An immersive innovation
To improve the collection and use of cognitive and behavioural data, Kyla and Benjamin founded SilicoLabs, a no-code virtual-reality (VR) and augmented-reality (AR) platform allowing researchers to design immersive simulations of real-world environments. Think of their platform like a VR game, but where researchers can run health assessments and collect comprehensive data, such as eye, hand, and movement-tracking data, to better study their cognitive and behavioural health.
This data can then be used to train and test embodied AI systems, as researchers can collect human behavioral data, train AI models, and then use the software to see how well those models generalize to new tasks. To the Alsbury-Nealys, this is crucial to bring the real world back into research, and research out into the real world: “If we want to have AI that transcends our screen and helps us in the real world, we have to be able to collect real-world actual human behavioral data.”
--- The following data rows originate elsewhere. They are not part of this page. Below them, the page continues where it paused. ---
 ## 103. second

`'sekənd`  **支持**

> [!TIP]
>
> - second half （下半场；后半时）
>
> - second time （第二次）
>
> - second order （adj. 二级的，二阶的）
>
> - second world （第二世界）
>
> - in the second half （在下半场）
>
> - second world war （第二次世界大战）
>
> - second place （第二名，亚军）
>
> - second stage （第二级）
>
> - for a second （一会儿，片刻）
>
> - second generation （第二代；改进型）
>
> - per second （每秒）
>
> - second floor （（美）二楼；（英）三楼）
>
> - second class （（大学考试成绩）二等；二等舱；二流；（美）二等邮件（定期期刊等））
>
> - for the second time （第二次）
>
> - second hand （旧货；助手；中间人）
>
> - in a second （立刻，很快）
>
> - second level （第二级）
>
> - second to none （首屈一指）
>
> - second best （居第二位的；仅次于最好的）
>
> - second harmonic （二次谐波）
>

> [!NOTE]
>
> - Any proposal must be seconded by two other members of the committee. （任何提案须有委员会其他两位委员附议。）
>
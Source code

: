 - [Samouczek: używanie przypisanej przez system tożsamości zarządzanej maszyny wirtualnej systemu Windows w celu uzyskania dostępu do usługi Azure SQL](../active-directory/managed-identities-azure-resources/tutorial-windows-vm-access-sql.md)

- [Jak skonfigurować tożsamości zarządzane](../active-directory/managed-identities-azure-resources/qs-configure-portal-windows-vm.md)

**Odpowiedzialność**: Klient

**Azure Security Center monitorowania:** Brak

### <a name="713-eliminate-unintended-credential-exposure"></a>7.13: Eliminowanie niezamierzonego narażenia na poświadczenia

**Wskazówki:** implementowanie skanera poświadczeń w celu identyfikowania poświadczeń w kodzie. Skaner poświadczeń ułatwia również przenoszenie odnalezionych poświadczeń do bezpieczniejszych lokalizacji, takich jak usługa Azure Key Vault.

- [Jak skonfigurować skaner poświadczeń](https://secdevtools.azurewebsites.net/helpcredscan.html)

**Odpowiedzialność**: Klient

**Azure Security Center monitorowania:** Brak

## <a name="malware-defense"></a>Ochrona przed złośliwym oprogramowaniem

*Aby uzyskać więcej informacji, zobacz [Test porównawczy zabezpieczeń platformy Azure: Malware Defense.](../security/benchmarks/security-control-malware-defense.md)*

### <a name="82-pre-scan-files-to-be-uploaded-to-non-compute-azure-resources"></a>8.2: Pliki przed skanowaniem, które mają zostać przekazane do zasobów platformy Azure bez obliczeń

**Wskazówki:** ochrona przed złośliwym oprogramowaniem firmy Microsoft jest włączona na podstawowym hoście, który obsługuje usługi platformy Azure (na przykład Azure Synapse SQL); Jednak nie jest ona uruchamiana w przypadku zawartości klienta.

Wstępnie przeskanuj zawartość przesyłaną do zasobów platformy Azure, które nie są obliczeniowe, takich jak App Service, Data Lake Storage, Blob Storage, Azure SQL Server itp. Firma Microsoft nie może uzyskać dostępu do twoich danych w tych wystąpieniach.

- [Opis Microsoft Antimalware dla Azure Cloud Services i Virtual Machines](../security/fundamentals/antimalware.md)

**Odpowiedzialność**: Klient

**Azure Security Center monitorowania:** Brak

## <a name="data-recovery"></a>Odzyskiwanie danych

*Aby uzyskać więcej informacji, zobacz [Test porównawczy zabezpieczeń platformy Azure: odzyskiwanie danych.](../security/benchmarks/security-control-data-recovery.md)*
Exciting collaborations at Mila
In SilicoLabs’ early days, Mila professor Blake Richards introduced the researchers to Mila's research environment, startup ecosystem, and Entrepreneurship Lab. Despite the ambitious nature of their vision — larger tech companies were working on similar projects with greater resources — the Alsbury-Nealys impressed Richards with their initial product. His encouragement led them to join the Mila community, and he now serves on SilicoLabs' advisory board.
“I got involved with SilicoLabs because I was blown away by their software. It completely transforms the ability to run complex neuro-behavioural experiments in VR and AR,” Richards explains. “I believe it holds massive value for anyone seeking quantitative insights into human behaviour, whether they are scientific researchers, market research analysts, AI engineers, or clinicians. In addition to being one of their clients, I'm proud to say that I'm one of their advisors, and I'm very happy they are part of the Mila community.”
COO Kyla Alsbury-Nealy highlights the value of the support they have received from Mila. In fact, she notes how they were invited to so many events and connection opportunities with researchers, and drove so often between Toronto and Montreal, that they decided to move to Montreal to become part of the action full-time. SilicoLabs now has research collaborations with researchers at several universities, including McGill, UdeM and Concordia, and in their time at Mila, they have found an incredibly collaborative community.
“The research community in Montreal and at Mila specifically is very collaborative, very open and very cutting-edge,” Benjamin adds. “They’re genuinely excited to push the boundaries, which is very refreshing.”
Looking forward: towards greater impact
For now, SilicoLabs’ creative program is primarily being launched and licensed in the academic space to over 25 research labs, including at Stanford University, the Icahn School of Medicine, the Albert Einstein College of Medicine, the University of Cambridge, and KU Leuven. They want to make this software available to academic researchers and their labs, in order to promote and democratize innovation in health research spaces.
On the enterprise side, the Alsbury-Nealys have begun using their platform for product and customer experience testing for large international brands. Another path they’re exploring is in biotech, using their software to develop new outcome measures for evaluating the effectiveness of therapeutics, including those targeting cognitive impairment or low vision.
Ultimately, SilicoLabs is committed to making an impact in the AI and health space. Their first objective is to bridge the gaps that currently exist in cognitive health research and to put AI to use in health research, developing AI systems that study and mimic human behaviours in a safe and responsible way.
The second is to help researchers around the world conduct the kind of groundbreaking, transparent research that, until recently, only major tech companies had the resources to do. By licensing their software in the academic space, SilicoLabs aims to democratize the research and development of human-like AI, building better research tools that make cutting edge technology more accessible to researchers.